Assigned task:
Each line of the data that includes "textbf" must be copied.

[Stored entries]
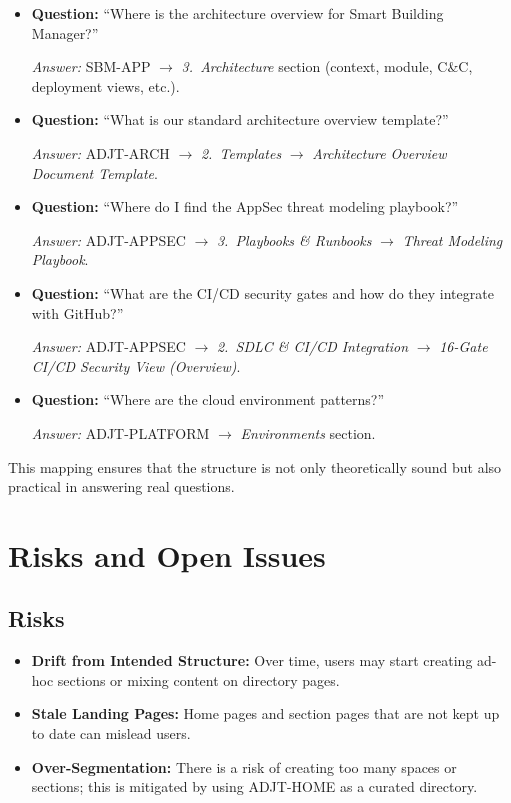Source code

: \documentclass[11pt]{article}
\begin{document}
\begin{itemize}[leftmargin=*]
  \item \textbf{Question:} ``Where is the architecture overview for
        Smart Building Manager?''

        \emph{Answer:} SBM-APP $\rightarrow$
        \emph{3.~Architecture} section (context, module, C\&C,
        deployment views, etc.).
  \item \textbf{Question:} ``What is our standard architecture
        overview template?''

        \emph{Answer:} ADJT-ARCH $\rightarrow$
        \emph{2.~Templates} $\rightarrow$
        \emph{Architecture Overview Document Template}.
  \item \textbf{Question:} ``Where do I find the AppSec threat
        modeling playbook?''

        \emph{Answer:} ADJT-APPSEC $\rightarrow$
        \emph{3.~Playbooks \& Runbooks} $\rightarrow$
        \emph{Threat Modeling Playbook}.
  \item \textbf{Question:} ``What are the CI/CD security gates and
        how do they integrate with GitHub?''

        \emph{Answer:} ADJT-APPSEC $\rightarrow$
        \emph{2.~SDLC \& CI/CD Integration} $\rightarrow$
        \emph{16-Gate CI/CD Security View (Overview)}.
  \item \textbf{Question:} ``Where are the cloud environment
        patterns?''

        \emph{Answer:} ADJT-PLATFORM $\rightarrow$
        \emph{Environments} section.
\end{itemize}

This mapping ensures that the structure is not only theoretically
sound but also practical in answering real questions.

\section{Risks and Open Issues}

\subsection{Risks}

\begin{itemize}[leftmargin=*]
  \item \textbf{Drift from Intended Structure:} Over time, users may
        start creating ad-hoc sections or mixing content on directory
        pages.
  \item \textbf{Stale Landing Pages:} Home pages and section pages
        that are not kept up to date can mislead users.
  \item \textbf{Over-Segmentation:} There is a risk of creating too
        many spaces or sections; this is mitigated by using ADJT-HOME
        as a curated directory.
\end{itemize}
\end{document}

Expected answer:
  \item \textbf{Question:} ``Where is the architecture overview for
  \item \textbf{Question:} ``What is our standard architecture
  \item \textbf{Question:} ``Where do I find the AppSec threat
  \item \textbf{Question:} ``What are the CI/CD security gates and
  \item \textbf{Question:} ``Where are the cloud environment
  \item \textbf{Drift from Intended Structure:} Over time, users may
  \item \textbf{Stale Landing Pages:} Home pages and section pages
  \item \textbf{Over-Segmentation:} There is a risk of creating too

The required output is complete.